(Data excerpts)
***
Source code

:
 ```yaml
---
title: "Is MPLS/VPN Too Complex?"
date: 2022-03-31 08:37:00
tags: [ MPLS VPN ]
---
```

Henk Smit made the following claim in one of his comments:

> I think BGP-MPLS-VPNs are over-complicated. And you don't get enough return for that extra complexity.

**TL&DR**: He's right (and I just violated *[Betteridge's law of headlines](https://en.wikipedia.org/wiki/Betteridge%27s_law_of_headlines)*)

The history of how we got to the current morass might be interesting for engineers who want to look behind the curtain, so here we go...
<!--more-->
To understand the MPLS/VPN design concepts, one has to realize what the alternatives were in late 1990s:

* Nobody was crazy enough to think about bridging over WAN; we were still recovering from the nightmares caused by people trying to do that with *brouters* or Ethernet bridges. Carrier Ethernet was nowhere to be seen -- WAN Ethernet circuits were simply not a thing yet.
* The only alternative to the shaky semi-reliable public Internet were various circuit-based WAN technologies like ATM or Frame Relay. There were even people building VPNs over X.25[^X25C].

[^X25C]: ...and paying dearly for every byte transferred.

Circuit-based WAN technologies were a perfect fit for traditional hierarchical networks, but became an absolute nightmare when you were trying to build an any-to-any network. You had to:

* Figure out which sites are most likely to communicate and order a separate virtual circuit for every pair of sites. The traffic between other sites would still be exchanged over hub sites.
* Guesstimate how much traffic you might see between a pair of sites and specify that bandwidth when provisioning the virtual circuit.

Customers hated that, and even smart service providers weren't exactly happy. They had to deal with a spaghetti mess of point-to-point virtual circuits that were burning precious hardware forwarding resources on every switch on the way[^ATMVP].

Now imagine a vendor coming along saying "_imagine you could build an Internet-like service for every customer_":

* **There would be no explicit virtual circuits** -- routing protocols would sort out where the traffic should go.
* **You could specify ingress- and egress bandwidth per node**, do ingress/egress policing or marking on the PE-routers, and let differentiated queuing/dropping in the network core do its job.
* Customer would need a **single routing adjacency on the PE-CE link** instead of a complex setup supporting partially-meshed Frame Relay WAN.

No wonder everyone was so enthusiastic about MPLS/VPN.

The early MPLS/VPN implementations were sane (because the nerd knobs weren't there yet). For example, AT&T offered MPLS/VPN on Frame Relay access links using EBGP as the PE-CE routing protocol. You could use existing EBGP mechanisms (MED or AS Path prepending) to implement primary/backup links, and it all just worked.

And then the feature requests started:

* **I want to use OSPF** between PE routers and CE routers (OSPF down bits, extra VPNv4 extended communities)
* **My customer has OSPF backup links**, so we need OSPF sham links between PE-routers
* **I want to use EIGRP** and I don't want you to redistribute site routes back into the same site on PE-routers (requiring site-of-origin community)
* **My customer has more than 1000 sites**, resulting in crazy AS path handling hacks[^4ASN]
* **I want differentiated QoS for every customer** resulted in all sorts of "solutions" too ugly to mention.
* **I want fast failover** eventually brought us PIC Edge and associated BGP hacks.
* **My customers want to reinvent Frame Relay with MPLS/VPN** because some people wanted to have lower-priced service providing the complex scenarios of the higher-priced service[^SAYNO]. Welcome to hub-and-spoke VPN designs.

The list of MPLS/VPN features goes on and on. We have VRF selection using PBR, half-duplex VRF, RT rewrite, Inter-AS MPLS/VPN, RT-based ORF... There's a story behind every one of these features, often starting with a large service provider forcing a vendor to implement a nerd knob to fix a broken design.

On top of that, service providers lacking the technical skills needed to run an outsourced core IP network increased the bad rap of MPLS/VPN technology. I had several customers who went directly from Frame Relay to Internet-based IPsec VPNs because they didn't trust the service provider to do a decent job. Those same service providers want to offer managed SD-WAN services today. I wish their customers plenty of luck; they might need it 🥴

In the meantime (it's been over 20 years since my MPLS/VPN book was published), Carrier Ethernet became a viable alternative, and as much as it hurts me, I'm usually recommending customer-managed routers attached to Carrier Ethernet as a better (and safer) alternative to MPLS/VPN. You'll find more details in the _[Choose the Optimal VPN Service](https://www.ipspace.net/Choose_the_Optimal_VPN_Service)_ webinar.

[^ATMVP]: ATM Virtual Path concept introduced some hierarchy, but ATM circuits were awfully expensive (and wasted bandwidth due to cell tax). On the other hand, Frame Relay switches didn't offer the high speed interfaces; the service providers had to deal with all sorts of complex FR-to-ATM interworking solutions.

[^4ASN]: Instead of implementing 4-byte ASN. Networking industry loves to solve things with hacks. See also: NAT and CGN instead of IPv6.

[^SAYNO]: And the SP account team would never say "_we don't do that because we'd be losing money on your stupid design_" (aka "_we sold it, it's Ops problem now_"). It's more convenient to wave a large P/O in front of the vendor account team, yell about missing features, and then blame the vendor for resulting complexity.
***
- _TRY IT_
The answer is a single number, the count of lines in the records that contain the string "features".

- _FINISHED EXERCISE_
2